Items listed in a dataset:
________________
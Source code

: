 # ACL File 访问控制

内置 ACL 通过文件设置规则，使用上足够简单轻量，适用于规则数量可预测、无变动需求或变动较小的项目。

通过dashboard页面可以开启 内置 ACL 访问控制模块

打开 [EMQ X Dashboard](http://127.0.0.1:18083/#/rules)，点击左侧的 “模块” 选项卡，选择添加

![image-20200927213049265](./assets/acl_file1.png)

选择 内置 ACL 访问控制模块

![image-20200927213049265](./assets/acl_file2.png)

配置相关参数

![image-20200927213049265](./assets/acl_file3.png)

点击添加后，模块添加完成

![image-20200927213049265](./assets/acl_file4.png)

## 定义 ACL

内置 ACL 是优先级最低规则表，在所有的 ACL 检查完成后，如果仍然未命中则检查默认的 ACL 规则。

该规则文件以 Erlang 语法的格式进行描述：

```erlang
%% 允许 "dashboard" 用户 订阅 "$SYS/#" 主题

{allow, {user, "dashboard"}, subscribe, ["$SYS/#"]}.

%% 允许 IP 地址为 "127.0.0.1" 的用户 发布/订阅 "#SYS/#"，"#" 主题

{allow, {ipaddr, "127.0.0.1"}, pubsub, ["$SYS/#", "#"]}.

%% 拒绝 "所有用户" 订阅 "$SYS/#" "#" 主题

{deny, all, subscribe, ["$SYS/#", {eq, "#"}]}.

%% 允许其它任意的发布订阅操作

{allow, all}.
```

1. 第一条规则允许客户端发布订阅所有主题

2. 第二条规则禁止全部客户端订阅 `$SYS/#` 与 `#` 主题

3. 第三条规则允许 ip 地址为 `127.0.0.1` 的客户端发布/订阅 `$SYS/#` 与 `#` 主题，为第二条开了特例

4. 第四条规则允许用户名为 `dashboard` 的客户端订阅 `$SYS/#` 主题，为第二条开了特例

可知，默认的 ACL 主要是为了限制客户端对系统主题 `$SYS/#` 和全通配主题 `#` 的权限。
________________
Nothing before the line containing "1. 第一条规则允许客户端发布订阅所有主题" should be repeated; repeat that line and all later lines through the end of the data above, exactly.

1. 第一条规则允许客户端发布订阅所有主题

2. 第二条规则禁止全部客户端订阅 `$SYS/#` 与 `#` 主题

3. 第三条规则允许 ip 地址为 `127.0.0.1` 的客户端发布/订阅 `$SYS/#` 与 `#` 主题，为第二条开了特例

4. 第四条规则允许用户名为 `dashboard` 的客户端订阅 `$SYS/#` 主题，为第二条开了特例

可知，默认的 ACL 主要是为了限制客户端对系统主题 `$SYS/#` 和全通配主题 `#` 的权限。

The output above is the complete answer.